As a kid I went to a ton of arcades, and I always thought that if a cabinet was even mildly popular at some point in the mid-80s to mid-90s I would have seen it in person somewhere at some point. I don't know what's up with Dark Seal. It looks like it should have been popular, because it's basically a spiffy hybrid upgrade of Gauntlet and Cadash, and those were both all over the place. But I'd never even heard of it until over two decades later and the MAME scene.


Anyway. Data East gets into the "fantasy hackathon with mild RPG elements" space with this one in the early 90s. The kingdom of Whatever is under threat from some dick. Choose Clunky Knight, Hottie Sorceress, Vampire Hunter D or Anachronistic Ninjer and get into the fray.


The perspective / camera angle is one of the best things about the game. It's an isometric view, but with free eight-directional movement, which really gives it both a "dungeon crawl" and "Gauntlet on steroids" feel. The base gameplay is pretty similar to Gauntlet, minus the monster generators; monsters are either hanging out at fixed points in the level already or just kinda run or spawn in at times. You truck through them with one base attack, which is a little different for each character. The knight swings a hefty morning star which he can do an optional twirl with, the sorceress is basically a walking flamethrower (but can only throw short-range straightforward columns for some reason), the bard has a long spear and the ninja has the usual endless shurikens which he hucks in a sort of spreadshot pattern.


If it were just the base attacks, the game would get tedious pretty quick. What spices combat up is the variety of magic. Each character has their own "magic book" with unique spells. You can unleash them as you fill up your colorful magic meter sidebar thing. These usually involve transforming into something temporarily, with a wide range of options from The Human Torch to Medusa. The other side thing going on is that among the various treasures you're constantly picking up, you'll sometimes find pieces of equipment that raise your offense / defense / movement speed or in some cases even modify your base attack.


Though the level of detail and the animation aren't anything special for the period, the dungeon and enemy designs are pretty good here, particularly some of the oversize bosses. The music is also very good.

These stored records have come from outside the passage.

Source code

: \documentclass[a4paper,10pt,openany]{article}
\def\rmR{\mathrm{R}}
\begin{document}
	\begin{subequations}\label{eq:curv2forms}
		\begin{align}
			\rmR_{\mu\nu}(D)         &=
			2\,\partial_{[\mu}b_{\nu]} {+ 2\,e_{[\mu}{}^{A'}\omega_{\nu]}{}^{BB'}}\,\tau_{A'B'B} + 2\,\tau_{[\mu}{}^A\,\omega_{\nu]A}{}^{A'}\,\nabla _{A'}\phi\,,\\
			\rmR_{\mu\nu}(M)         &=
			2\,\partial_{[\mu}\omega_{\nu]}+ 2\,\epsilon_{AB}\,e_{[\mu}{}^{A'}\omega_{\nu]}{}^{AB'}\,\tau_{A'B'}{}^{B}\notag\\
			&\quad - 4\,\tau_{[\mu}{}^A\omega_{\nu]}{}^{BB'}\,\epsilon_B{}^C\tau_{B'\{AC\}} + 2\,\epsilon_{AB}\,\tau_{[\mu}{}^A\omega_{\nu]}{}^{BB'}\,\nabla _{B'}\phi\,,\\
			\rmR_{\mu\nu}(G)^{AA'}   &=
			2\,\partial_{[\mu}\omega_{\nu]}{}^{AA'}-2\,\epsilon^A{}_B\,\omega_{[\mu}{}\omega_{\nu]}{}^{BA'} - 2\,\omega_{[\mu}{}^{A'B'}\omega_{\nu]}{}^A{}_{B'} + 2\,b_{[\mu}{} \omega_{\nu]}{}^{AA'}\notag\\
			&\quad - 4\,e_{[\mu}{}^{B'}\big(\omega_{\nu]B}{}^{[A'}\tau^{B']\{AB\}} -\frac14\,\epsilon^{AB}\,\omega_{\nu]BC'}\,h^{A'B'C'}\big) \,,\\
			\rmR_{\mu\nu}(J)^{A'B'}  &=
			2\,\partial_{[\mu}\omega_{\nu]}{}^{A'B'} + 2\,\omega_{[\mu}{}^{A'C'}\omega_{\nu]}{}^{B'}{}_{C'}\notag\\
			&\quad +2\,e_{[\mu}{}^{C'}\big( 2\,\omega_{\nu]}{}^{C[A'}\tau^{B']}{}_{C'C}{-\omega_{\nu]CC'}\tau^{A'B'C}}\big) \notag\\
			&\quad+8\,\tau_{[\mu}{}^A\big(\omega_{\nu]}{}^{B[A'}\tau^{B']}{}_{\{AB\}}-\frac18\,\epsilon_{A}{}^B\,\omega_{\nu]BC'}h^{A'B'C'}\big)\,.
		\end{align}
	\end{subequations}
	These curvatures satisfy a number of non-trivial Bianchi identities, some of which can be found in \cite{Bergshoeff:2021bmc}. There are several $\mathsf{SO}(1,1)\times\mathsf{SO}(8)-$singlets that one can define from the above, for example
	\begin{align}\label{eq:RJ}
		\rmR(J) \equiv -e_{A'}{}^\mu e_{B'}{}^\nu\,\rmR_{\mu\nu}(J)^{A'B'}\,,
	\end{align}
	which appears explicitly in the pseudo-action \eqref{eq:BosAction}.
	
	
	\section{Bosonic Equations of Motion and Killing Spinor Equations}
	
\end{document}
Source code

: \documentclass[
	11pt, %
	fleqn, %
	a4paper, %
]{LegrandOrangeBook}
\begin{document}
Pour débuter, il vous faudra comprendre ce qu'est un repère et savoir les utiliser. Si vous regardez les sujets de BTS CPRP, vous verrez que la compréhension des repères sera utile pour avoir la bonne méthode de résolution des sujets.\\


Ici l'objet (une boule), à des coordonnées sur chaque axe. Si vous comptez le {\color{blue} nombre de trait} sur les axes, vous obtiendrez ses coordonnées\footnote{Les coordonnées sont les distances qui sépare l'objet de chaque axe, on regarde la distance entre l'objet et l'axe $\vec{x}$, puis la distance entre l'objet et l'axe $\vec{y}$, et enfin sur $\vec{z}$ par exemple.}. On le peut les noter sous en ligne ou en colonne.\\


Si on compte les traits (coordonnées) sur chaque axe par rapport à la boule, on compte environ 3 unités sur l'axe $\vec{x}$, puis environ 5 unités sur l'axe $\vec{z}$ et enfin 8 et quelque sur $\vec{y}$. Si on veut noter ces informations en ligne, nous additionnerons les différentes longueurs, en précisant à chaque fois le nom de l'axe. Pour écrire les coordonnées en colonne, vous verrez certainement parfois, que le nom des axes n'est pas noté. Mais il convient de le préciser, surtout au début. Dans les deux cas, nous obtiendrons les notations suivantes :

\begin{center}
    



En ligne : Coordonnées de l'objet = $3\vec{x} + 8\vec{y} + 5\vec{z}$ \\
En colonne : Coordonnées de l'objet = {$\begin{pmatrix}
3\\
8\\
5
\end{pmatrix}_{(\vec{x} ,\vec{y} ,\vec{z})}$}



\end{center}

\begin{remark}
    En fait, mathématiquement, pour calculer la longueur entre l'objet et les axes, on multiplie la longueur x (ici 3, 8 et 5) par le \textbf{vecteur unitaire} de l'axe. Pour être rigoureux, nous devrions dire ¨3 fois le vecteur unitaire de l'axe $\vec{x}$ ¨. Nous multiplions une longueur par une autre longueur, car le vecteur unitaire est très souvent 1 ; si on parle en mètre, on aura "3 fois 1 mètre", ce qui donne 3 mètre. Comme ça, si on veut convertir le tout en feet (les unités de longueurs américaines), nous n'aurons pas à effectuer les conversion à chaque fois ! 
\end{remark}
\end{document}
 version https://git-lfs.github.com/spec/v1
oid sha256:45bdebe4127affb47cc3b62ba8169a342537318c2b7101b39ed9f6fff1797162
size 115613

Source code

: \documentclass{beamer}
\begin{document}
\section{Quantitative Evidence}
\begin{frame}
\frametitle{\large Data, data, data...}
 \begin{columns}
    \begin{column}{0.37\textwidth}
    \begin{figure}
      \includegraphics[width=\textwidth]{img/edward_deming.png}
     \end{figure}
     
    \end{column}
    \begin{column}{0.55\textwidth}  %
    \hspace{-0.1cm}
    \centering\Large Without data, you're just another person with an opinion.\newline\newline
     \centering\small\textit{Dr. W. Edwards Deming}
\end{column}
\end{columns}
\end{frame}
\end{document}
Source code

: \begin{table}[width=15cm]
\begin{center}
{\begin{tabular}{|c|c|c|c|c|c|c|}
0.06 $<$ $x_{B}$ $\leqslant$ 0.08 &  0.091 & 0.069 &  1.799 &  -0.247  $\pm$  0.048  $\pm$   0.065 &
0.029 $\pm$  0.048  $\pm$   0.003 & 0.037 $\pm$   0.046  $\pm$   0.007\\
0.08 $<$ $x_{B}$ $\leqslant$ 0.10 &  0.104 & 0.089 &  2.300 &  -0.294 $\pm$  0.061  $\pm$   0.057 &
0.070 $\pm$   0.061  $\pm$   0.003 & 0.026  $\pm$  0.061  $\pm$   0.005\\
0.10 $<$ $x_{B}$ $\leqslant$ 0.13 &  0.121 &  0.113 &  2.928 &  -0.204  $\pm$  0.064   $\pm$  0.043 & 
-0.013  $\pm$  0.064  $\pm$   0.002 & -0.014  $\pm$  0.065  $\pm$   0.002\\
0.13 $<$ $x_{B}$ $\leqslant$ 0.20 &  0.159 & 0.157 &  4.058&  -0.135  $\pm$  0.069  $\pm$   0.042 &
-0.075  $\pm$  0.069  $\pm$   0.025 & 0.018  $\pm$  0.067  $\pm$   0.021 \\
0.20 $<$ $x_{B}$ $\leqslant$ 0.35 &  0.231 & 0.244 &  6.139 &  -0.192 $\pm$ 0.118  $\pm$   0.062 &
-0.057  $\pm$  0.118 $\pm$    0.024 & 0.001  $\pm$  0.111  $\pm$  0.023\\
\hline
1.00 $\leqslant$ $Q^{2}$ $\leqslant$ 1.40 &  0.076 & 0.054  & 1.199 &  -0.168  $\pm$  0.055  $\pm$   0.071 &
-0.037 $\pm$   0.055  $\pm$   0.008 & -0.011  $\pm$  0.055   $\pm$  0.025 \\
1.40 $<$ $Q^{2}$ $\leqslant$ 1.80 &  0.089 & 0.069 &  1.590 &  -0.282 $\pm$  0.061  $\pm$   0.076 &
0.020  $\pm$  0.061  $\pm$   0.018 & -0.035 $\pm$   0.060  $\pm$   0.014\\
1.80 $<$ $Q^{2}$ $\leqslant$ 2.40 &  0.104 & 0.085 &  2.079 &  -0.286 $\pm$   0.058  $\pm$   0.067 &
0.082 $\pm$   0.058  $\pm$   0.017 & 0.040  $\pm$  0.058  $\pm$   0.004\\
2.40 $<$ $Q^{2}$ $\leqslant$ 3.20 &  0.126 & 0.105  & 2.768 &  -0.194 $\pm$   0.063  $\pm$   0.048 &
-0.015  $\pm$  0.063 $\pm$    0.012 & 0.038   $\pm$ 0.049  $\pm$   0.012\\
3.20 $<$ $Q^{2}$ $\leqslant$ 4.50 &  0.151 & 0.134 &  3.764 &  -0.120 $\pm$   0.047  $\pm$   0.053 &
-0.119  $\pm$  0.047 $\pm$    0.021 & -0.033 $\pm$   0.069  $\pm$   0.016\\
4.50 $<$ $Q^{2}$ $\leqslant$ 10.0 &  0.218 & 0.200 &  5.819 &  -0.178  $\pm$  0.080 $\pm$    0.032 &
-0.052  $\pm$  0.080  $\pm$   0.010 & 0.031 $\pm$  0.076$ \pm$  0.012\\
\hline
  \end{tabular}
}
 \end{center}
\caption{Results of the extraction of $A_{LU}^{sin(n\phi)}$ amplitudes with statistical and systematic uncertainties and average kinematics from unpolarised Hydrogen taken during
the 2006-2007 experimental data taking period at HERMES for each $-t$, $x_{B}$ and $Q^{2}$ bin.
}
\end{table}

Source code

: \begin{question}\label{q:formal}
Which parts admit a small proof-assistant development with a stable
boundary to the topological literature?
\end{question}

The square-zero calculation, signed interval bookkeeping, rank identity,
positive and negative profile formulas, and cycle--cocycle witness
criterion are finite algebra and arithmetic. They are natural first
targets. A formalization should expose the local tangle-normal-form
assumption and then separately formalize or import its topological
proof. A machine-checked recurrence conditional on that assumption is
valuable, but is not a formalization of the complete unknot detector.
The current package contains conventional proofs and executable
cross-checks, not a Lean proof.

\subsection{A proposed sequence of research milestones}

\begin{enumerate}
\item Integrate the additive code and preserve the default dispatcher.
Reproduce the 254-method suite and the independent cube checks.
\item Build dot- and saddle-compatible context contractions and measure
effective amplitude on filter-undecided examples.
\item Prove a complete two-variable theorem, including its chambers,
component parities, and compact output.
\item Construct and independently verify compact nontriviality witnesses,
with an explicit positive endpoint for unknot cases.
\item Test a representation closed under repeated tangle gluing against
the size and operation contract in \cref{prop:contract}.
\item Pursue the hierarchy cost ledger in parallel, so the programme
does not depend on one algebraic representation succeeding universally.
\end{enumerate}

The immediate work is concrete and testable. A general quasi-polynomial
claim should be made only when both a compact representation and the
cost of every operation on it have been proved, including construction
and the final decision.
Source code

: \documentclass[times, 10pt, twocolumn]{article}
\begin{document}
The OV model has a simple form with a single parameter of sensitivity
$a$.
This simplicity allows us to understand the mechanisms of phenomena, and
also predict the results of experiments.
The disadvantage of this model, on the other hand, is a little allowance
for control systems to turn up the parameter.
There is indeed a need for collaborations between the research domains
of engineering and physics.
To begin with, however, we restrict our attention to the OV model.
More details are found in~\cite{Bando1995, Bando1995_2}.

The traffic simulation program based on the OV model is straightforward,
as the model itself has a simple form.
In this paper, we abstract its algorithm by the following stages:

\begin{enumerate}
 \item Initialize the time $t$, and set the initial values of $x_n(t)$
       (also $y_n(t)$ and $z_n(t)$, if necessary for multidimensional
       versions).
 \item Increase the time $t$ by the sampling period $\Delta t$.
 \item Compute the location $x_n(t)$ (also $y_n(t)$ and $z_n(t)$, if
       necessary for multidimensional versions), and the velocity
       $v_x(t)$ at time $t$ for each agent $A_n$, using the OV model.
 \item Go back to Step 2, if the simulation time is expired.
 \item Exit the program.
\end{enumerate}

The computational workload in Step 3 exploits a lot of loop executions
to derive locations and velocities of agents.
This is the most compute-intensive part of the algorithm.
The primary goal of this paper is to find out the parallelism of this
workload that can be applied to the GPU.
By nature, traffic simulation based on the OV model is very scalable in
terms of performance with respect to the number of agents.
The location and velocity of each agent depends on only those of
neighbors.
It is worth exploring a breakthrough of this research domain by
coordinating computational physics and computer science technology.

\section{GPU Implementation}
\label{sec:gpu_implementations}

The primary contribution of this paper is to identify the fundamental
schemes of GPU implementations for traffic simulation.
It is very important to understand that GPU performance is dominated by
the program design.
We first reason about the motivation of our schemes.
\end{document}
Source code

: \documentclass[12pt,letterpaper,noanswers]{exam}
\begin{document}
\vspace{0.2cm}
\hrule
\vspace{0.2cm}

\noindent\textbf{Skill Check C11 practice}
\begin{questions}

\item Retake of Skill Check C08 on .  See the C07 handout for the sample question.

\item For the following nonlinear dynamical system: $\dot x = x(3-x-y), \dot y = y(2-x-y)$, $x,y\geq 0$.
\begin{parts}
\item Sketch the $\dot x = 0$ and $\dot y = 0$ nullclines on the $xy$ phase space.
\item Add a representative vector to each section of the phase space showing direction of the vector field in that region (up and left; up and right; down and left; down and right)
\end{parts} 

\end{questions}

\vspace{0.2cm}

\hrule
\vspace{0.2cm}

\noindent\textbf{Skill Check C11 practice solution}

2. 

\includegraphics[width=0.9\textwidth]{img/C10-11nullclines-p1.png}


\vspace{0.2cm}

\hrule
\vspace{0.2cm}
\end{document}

One simple thing holds the game back, and it's that Data East just plain got greedy with it. The game is a cheap hit fest for much of its length, and it just gets worse as it goes on. Some of the bosses have attacks that just plain appear to be unavoidable.


The characters are also unbalanced. The knight is great, the sorceress is pretty good once you upgrade her a little, but I never found a situation where the bard or ninja were really a good choice. The ninja in particular seems like he was just cobbled in because ninjas were SO HOT RIGHT NOW in the late 80s.


This one was almost a big winner, but I think I see why it didn't get significant market penetration
(at least in the US). When it comes to gameplay balance Data East basically just said "hell with it, not gonna bother, just feed me all your quarters." There are definitely things to like here, but on the whole it doesn't come off as well as other fantasy-arcade RPG-lite hackfests like the D&D series from Capcom.